La fiebre hace ya mucho tiempo que traspasó las fronteras de la sábana, se ha enquistado en los cimientos de un armazón defectuoso en cuyas paredes, cual ratas, se esconden todo tipo de delincuentes y desde donde articulan con facilidad cientos de delitos, que, por la debilidad de nuestras instituciones, yacen impunes y con ánimos de aniquilar toda lógica disidente con el crimen normalizado allí dentro.
Los hay, porque los conozco, quienes hacen las cosas apegadas a las normas y los principios humanos que rigen el buen comportamiento en sociedad. Los hay que han apostado por la preparación como fuente de desarrollo y crecimiento en una entidad que da poco valor al hombre honorable. Ellos son una rara excepción, y entiendo que, al igual que muchos de nosotros, añoran una depuración que aparte a las cucarachas de las mariposas, pues entendiendo que el volar, no les da razón a empañar la imagen de los que sí creen en las buenas prácticas.

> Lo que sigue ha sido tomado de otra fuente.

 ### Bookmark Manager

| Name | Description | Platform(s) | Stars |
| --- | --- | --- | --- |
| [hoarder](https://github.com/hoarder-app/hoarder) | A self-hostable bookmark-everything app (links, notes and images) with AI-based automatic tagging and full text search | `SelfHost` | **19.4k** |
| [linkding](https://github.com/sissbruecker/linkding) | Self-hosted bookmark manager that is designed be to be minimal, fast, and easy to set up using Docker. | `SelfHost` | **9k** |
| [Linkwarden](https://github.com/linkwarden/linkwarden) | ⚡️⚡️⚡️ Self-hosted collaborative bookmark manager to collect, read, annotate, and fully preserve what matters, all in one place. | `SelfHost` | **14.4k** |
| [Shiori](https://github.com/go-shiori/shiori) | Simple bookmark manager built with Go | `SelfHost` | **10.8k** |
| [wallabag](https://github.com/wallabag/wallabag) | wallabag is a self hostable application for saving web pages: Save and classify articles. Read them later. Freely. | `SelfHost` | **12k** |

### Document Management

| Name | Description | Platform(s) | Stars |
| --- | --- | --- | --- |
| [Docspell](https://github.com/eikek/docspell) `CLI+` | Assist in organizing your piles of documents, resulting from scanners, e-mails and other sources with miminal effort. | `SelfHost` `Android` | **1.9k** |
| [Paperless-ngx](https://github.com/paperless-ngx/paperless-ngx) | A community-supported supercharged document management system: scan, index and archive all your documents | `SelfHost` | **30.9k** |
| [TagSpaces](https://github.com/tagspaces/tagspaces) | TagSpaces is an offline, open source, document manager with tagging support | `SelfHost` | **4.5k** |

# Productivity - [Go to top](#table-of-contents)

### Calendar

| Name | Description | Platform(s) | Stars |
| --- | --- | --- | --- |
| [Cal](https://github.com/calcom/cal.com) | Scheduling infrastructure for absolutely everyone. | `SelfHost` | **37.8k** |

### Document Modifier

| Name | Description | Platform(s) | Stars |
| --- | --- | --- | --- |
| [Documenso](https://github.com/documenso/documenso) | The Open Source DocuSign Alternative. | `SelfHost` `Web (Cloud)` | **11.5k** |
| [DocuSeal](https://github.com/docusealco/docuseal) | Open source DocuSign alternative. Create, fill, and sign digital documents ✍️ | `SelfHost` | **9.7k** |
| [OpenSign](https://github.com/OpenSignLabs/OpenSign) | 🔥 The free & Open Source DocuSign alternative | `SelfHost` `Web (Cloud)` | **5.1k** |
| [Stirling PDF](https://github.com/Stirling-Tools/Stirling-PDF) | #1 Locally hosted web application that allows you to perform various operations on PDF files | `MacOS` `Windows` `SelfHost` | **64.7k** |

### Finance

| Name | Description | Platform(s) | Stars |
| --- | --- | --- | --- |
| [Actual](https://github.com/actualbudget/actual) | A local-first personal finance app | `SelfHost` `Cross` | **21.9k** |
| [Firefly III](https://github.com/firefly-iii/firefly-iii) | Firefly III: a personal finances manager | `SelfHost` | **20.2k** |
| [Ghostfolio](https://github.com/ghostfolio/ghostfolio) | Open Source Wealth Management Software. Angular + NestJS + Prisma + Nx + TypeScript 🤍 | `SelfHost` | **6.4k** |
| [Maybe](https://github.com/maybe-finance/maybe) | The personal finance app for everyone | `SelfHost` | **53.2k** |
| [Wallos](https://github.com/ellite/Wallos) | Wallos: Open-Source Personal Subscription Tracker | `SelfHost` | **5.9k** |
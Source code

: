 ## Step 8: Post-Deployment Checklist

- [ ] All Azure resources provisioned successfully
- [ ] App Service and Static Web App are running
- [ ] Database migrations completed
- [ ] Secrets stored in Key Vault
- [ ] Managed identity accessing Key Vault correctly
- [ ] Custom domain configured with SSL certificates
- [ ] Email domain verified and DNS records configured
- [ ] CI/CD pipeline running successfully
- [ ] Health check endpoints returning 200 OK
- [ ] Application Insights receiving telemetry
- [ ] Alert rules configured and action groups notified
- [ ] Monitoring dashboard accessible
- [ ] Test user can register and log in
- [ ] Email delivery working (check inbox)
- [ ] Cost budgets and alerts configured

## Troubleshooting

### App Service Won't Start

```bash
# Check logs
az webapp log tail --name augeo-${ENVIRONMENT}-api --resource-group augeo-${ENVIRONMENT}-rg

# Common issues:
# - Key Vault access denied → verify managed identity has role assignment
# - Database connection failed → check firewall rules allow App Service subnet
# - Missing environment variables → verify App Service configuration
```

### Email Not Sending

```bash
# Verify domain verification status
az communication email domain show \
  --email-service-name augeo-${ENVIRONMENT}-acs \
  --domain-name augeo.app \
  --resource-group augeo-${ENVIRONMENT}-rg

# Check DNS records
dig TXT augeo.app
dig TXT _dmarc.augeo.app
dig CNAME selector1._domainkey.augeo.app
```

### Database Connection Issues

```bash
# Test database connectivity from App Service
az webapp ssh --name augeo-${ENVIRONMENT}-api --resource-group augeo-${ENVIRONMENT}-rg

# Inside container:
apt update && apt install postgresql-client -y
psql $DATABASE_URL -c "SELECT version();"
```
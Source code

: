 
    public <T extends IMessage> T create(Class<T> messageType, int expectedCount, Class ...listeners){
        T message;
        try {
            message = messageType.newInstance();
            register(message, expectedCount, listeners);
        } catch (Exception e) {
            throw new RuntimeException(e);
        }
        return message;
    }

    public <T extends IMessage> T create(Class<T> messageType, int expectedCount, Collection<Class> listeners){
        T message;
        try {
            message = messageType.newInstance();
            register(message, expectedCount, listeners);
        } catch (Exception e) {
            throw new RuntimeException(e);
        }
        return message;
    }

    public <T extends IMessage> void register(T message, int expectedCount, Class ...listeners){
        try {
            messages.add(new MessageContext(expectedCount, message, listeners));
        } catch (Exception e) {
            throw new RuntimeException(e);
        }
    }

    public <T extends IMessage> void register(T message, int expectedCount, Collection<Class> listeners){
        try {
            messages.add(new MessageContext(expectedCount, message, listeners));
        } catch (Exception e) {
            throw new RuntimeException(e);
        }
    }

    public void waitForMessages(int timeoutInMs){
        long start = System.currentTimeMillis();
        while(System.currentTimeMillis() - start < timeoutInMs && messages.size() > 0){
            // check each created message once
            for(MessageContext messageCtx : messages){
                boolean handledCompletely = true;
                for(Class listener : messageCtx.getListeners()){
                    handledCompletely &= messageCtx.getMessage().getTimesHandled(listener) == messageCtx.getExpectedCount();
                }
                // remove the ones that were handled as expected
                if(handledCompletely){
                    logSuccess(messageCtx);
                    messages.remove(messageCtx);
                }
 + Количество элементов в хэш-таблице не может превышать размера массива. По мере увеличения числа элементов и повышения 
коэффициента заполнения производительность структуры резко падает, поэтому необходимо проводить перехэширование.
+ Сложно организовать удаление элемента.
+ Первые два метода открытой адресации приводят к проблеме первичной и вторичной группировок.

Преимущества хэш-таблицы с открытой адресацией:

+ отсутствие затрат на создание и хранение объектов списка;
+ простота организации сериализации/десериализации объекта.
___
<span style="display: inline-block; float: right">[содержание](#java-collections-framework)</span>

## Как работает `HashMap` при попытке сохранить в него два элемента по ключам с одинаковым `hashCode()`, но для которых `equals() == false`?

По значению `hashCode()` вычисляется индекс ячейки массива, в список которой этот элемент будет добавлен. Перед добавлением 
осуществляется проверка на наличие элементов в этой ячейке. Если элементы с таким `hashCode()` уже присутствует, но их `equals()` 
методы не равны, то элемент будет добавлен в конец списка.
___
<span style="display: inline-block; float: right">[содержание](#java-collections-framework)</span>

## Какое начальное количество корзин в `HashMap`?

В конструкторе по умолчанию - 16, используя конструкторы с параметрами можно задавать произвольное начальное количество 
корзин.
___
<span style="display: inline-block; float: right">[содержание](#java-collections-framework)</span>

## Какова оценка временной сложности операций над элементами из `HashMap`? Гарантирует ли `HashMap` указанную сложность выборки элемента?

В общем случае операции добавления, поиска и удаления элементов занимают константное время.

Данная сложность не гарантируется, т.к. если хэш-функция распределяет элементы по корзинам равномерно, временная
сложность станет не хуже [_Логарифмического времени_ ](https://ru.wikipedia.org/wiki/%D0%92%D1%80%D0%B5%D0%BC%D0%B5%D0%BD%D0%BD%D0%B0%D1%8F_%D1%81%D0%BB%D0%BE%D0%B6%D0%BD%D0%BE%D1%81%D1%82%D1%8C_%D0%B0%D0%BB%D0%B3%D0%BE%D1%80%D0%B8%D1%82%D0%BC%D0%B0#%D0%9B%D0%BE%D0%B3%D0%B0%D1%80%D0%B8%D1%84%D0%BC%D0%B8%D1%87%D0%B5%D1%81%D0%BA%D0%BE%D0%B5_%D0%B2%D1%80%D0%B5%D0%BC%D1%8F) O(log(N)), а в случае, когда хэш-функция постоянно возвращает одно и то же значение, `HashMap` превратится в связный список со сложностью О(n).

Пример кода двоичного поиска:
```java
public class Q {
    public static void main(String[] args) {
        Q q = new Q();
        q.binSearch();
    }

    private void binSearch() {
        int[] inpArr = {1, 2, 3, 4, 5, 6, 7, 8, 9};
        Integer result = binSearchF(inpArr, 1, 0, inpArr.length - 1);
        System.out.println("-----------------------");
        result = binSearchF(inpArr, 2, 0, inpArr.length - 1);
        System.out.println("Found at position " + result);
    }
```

Hasta este momento, nada de lo que se ha planteado como solución ha arrojado los resultados esperados por todos los que temblamos de miedo al ver una patrulla policial apostada en cualquier esquina. Porque al igual que en “La Peste” de Camus, “sus ideas exigen ser revisadas”. En el entendido de que hacer lo mismo esperando lograr cosas diferentes, nos hace pensar que, en vez de la cacareada reforma, lo que manda para sanear ese nido de víboras es una verdadera Revolución Policial.